Aslin’s family has urged Britain and Ukraine to “do everything to get them back to us safely and quickly”, insisting the two men “are not and never were mercenaries”.

Truss said: “I strongly condemn the conviction of Aiden Aslin and Shaun Pinner by Russian proxies in eastern Ukraine.

“They are prisoners of war. This is a sham judgment without any legitimacy.

“My thoughts are with the families. We will continue to do everything we can to support them.”

There were concerns that making their case a bilateral matter between the UK and Russia would aid Moscow in its narrative that the men are “mercenaries” and therefore not entitled to protection under international law.

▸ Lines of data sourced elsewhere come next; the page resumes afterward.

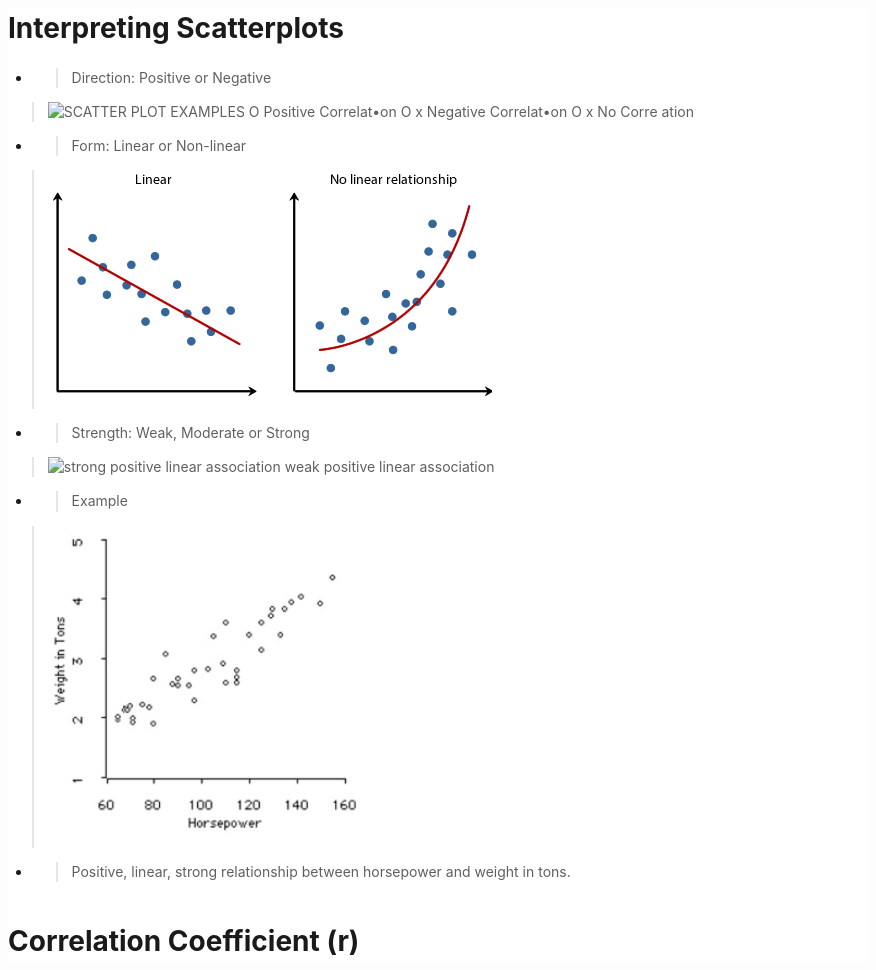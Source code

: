 # Interpreting Scatterplots

  - > Direction: Positive or Negative

> ![SCATTER PLOT EXAMPLES O Positive Correlat•on O x Negative
> Correlat•on O x No Corre ation ](./media/image43.png)

  - > Form: Linear or Non-linear

> ![Linear No linear relationship ](./media/image44.png)

  - > Strength: Weak, Moderate or Strong

> ![strong positive linear association weak positive linear association
> ](./media/image45.png)

  - > Example

> ![ht Tor ♂ 18 120 140 1 ♂ Horsepower ](./media/image46.png)

  - > Positive, linear, strong relationship between horsepower and
    > weight in tons.

# Correlation Coefficient (r)
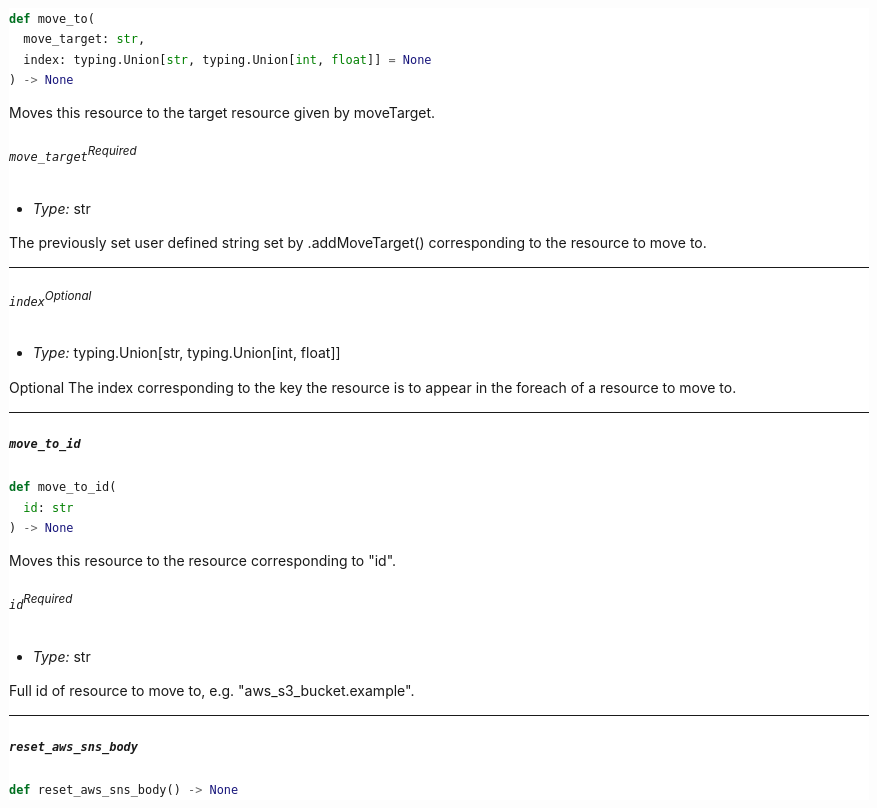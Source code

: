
 ```python
def move_to(
  move_target: str,
  index: typing.Union[str, typing.Union[int, float]] = None
) -> None
```

Moves this resource to the target resource given by moveTarget.

###### `move_target`<sup>Required</sup> <a name="move_target" id="rhizo-co-terraform-provider-wiz.automationRuleAwsSns.AutomationRuleAwsSns.moveTo.parameter.moveTarget"></a>

- *Type:* str

The previously set user defined string set by .addMoveTarget() corresponding to the resource to move to.

---

###### `index`<sup>Optional</sup> <a name="index" id="rhizo-co-terraform-provider-wiz.automationRuleAwsSns.AutomationRuleAwsSns.moveTo.parameter.index"></a>

- *Type:* typing.Union[str, typing.Union[int, float]]

Optional The index corresponding to the key the resource is to appear in the foreach of a resource to move to.

---

##### `move_to_id` <a name="move_to_id" id="rhizo-co-terraform-provider-wiz.automationRuleAwsSns.AutomationRuleAwsSns.moveToId"></a>

```python
def move_to_id(
  id: str
) -> None
```

Moves this resource to the resource corresponding to "id".

###### `id`<sup>Required</sup> <a name="id" id="rhizo-co-terraform-provider-wiz.automationRuleAwsSns.AutomationRuleAwsSns.moveToId.parameter.id"></a>

- *Type:* str

Full id of resource to move to, e.g. "aws_s3_bucket.example".

---

##### `reset_aws_sns_body` <a name="reset_aws_sns_body" id="rhizo-co-terraform-provider-wiz.automationRuleAwsSns.AutomationRuleAwsSns.resetAwsSnsBody"></a>

```python
def reset_aws_sns_body() -> None
```
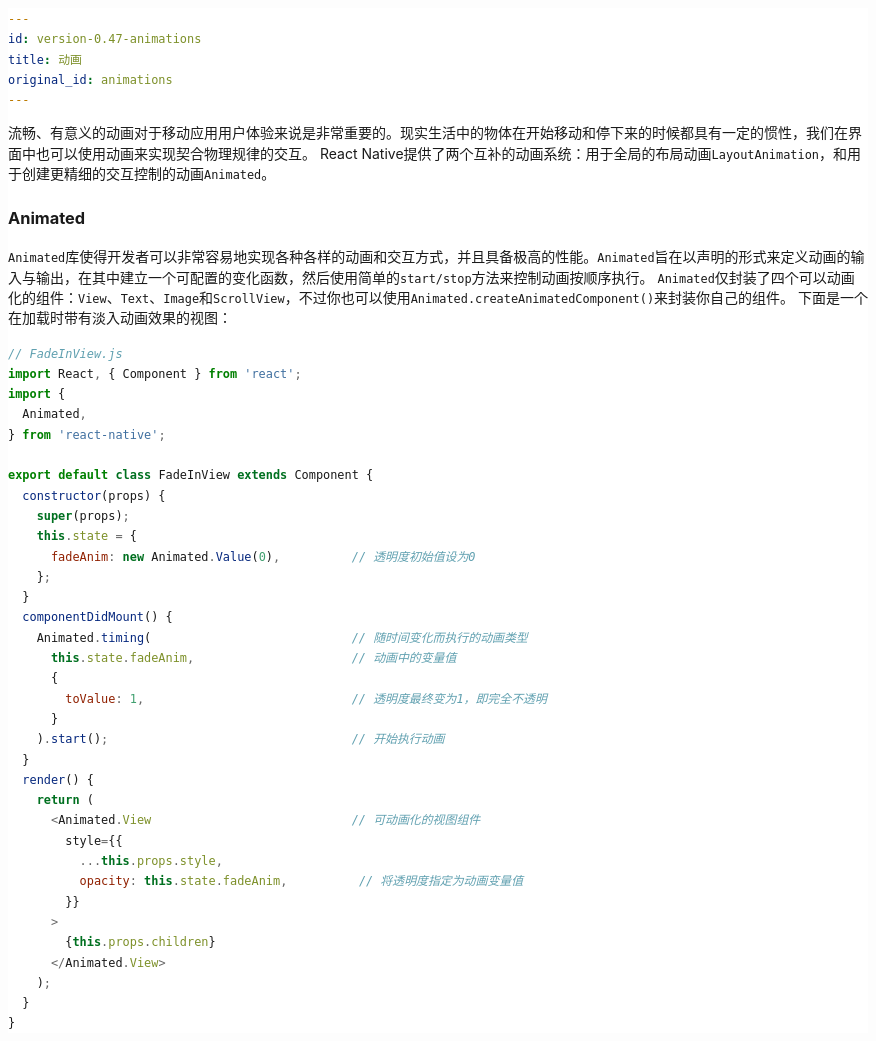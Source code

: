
 ```yaml
---
id: version-0.47-animations
title: 动画
original_id: animations
---
```


流畅、有意义的动画对于移动应用用户体验来说是非常重要的。现实生活中的物体在开始移动和停下来的时候都具有一定的惯性，我们在界面中也可以使用动画来实现契合物理规律的交互。
React Native提供了两个互补的动画系统：用于全局的布局动画`LayoutAnimation`，和用于创建更精细的交互控制的动画`Animated`。

### Animated

`Animated`库使得开发者可以非常容易地实现各种各样的动画和交互方式，并且具备极高的性能。`Animated`旨在以声明的形式来定义动画的输入与输出，在其中建立一个可配置的变化函数，然后使用简单的`start/stop`方法来控制动画按顺序执行。
`Animated`仅封装了四个可以动画化的组件：`View`、`Text`、`Image`和`ScrollView`，不过你也可以使用`Animated.createAnimatedComponent()`来封装你自己的组件。
下面是一个在加载时带有淡入动画效果的视图：

```javascript
// FadeInView.js
import React, { Component } from 'react';
import {
  Animated,
} from 'react-native';

export default class FadeInView extends Component {
  constructor(props) {
    super(props);
    this.state = {
      fadeAnim: new Animated.Value(0),          // 透明度初始值设为0
    };
  }
  componentDidMount() {
    Animated.timing(                            // 随时间变化而执行的动画类型
      this.state.fadeAnim,                      // 动画中的变量值
      {
        toValue: 1,                             // 透明度最终变为1，即完全不透明
      }
    ).start();                                  // 开始执行动画
  }
  render() {
    return (
      <Animated.View                            // 可动画化的视图组件
        style={{
          ...this.props.style,
          opacity: this.state.fadeAnim,          // 将透明度指定为动画变量值
        }}
      >
        {this.props.children}
      </Animated.View>
    );
  }
}

```
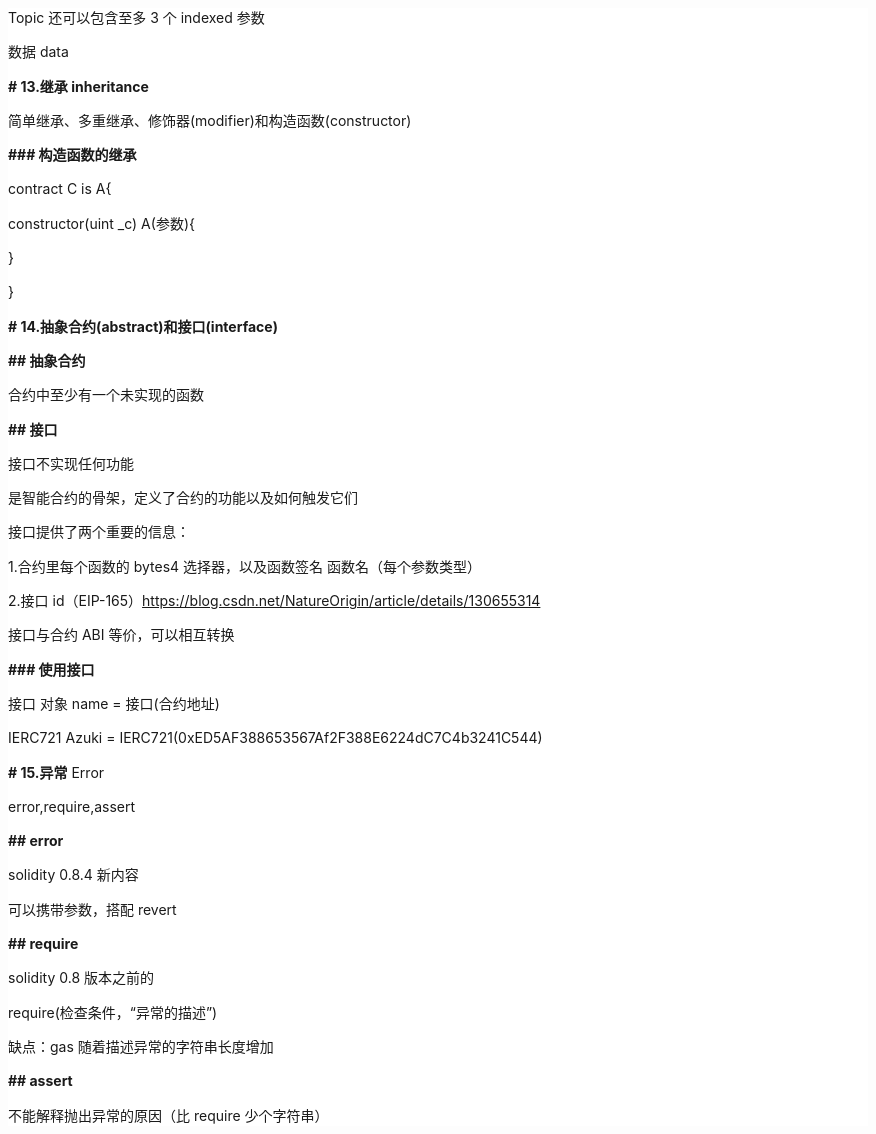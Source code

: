 Topic 还可以包含至多 3 个 indexed 参数

数据 data

**# 13.继承 inheritance**

简单继承、多重继承、修饰器(modifier)和构造函数(constructor)

**### 构造函数的继承**

contract C is A{

constructor(uint \_c) A(参数){

}

}

**# 14.抽象合约(abstract)和接口(interface)**

**## 抽象合约**

合约中至少有一个未实现的函数

**## 接口**

接口不实现任何功能

是智能合约的骨架，定义了合约的功能以及如何触发它们

接口提供了两个重要的信息：

1.合约里每个函数的 bytes4 选择器，以及函数签名 函数名（每个参数类型）

2.接口 id（EIP-165）https://blog.csdn.net/NatureOrigin/article/details/130655314

接口与合约 ABI 等价，可以相互转换

**### 使用接口**

接口 对象 name = 接口(合约地址)

IERC721 Azuki = IERC721(0xED5AF388653567Af2F388E6224dC7C4b3241C544)

**# 15.异常** Error

error,require,assert

**## error**

solidity 0.8.4 新内容

可以携带参数，搭配 revert

**## require**

solidity 0.8 版本之前的

require(检查条件，“异常的描述”)

缺点：gas 随着描述异常的字符串长度增加

**## assert**

不能解释抛出异常的原因（比 require 少个字符串）
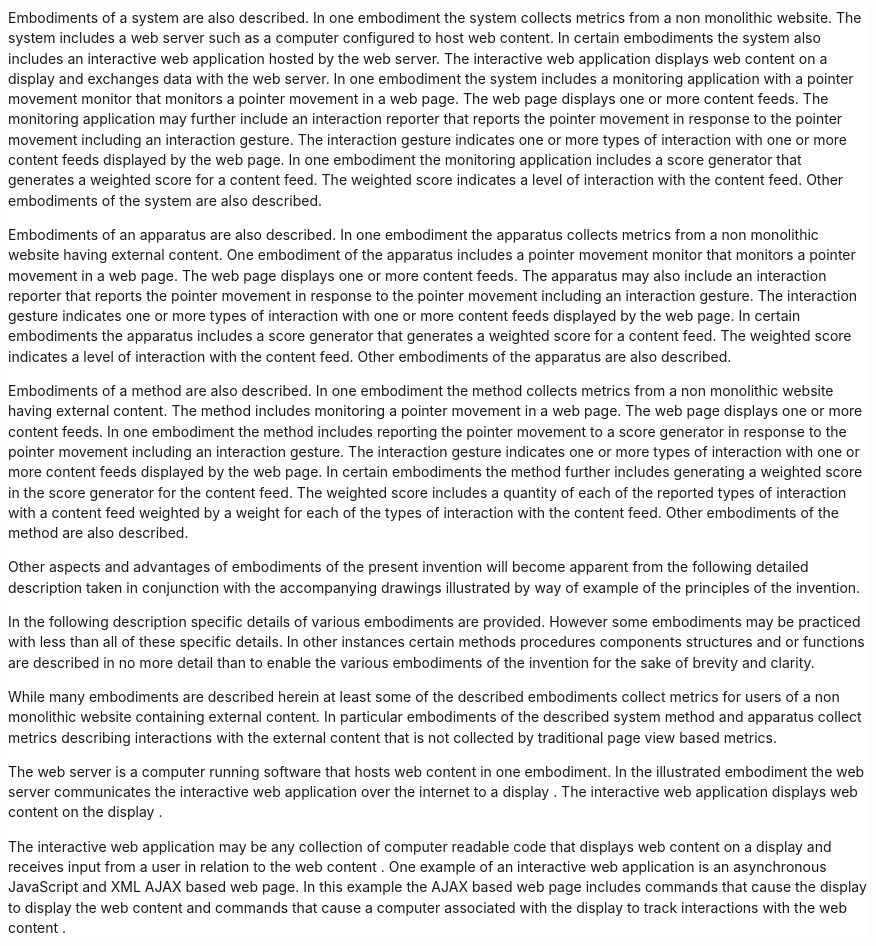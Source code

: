 Embodiments of a system are also described. In one embodiment the system collects metrics from a non monolithic website. The system includes a web server such as a computer configured to host web content. In certain embodiments the system also includes an interactive web application hosted by the web server. The interactive web application displays web content on a display and exchanges data with the web server. In one embodiment the system includes a monitoring application with a pointer movement monitor that monitors a pointer movement in a web page. The web page displays one or more content feeds. The monitoring application may further include an interaction reporter that reports the pointer movement in response to the pointer movement including an interaction gesture. The interaction gesture indicates one or more types of interaction with one or more content feeds displayed by the web page. In one embodiment the monitoring application includes a score generator that generates a weighted score for a content feed. The weighted score indicates a level of interaction with the content feed. Other embodiments of the system are also described.

Embodiments of an apparatus are also described. In one embodiment the apparatus collects metrics from a non monolithic website having external content. One embodiment of the apparatus includes a pointer movement monitor that monitors a pointer movement in a web page. The web page displays one or more content feeds. The apparatus may also include an interaction reporter that reports the pointer movement in response to the pointer movement including an interaction gesture. The interaction gesture indicates one or more types of interaction with one or more content feeds displayed by the web page. In certain embodiments the apparatus includes a score generator that generates a weighted score for a content feed. The weighted score indicates a level of interaction with the content feed. Other embodiments of the apparatus are also described.

Embodiments of a method are also described. In one embodiment the method collects metrics from a non monolithic website having external content. The method includes monitoring a pointer movement in a web page. The web page displays one or more content feeds. In one embodiment the method includes reporting the pointer movement to a score generator in response to the pointer movement including an interaction gesture. The interaction gesture indicates one or more types of interaction with one or more content feeds displayed by the web page. In certain embodiments the method further includes generating a weighted score in the score generator for the content feed. The weighted score includes a quantity of each of the reported types of interaction with a content feed weighted by a weight for each of the types of interaction with the content feed. Other embodiments of the method are also described.

Other aspects and advantages of embodiments of the present invention will become apparent from the following detailed description taken in conjunction with the accompanying drawings illustrated by way of example of the principles of the invention.

In the following description specific details of various embodiments are provided. However some embodiments may be practiced with less than all of these specific details. In other instances certain methods procedures components structures and or functions are described in no more detail than to enable the various embodiments of the invention for the sake of brevity and clarity.

While many embodiments are described herein at least some of the described embodiments collect metrics for users of a non monolithic website containing external content. In particular embodiments of the described system method and apparatus collect metrics describing interactions with the external content that is not collected by traditional page view based metrics.

The web server is a computer running software that hosts web content in one embodiment. In the illustrated embodiment the web server communicates the interactive web application over the internet to a display . The interactive web application displays web content on the display .

The interactive web application may be any collection of computer readable code that displays web content on a display and receives input from a user in relation to the web content . One example of an interactive web application is an asynchronous JavaScript and XML AJAX based web page. In this example the AJAX based web page includes commands that cause the display to display the web content and commands that cause a computer associated with the display to track interactions with the web content .
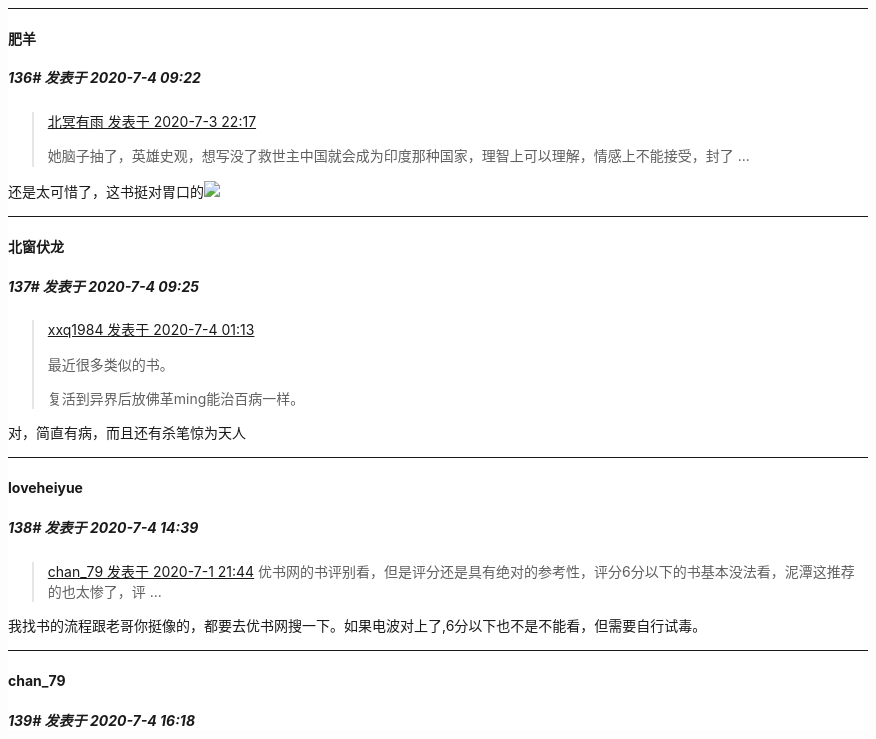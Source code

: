





-----

####  肥羊  
##### 136#       发表于 2020-7-4 09:22



<blockquote><a href="httphttps://bbs.saraba1st.com/2b/forum.php?mod=redirect&amp;goto=findpost&amp;pid=48056105&amp;ptid=1945167" target="_blank">北冥有雨 发表于 2020-7-3 22:17</a>

她脑子抽了，英雄史观，想写没了救世主中国就会成为印度那种国家，理智上可以理解，情感上不能接受，封了 ...</blockquote>
还是太可惜了，这书挺对胃口的<img src="https://static.saraba1st.com/image/smiley/face2017/139.png" referrerpolicy="no-referrer">







-----

####  北窗伏龙  
##### 137#       发表于 2020-7-4 09:25



<blockquote><a href="httphttps://bbs.saraba1st.com/2b/forum.php?mod=redirect&amp;goto=findpost&amp;pid=48058530&amp;ptid=1945167" target="_blank">xxq1984 发表于 2020-7-4 01:13</a>

最近很多类似的书。

复活到异界后放佛革ming能治百病一样。</blockquote>
对，简直有病，而且还有杀笔惊为天人







-----

####  loveheiyue  
##### 138#       发表于 2020-7-4 14:39



<blockquote><a href="httphttps://bbs.saraba1st.com/2b/forum.php?mod=redirect&amp;goto=findpost&amp;pid=48028232&amp;ptid=1945167" target="_blank">chan_79 发表于 2020-7-1 21:44</a>
优书网的书评别看，但是评分还是具有绝对的参考性，评分6分以下的书基本没法看，泥潭这推荐的也太惨了，评 ...</blockquote>
我找书的流程跟老哥你挺像的，都要去优书网搜一下。如果电波对上了,6分以下也不是不能看，但需要自行试毒。







-----

####  chan_79  
##### 139#       发表于 2020-7-4 16:18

Britain argues that Aslin, from Newark in Nottinghamshire, and Pinner, from Bedfordshire, are members of the Ukrainian army and should therefore be treated as prisoners of war.

In a statement to the Newark Advertiser, Aslin’s family said: “We love Aiden with all our hearts. He and Shaun, as members of the Ukrainian Armed Forces, should be treated with respect, just like any other POW.

“They are not mercenaries and never were. We hope this verdict is overturned and we call on the governments of the UK and Ukraine to do everything in their power to get them back to us safely and quickly.

“We can only imagine what they are going through right now.”

A third man, the Moroccan national Saaudun Brahim, was convicted alongside Aslin and Pinner.

The men were accused of being “mercenaries” after fighting with Ukrainian troops.

The court where they were sentenced, which is not internationally recognized, is in the pro-Russian so-called Donetsk People’s Republic.

Interfax, a Russian news agency, claimed the men could appeal their convictions.

Aslin and Pinner were both members of regular Ukrainian military units that fought in Mariupol, the southern port city that has seen some of the heaviest fighting since Vladimir Putin’s invasion of Ukraine.

Former Tory minister Robert Jenrick, who represents the constituency where Aslin lived, called for the Russian ambassador to the UK to be summoned to the Foreign Office.

It comes after a friend of Aslin’s said the death sentences will “strengthen” those who still resist Russia’s advances.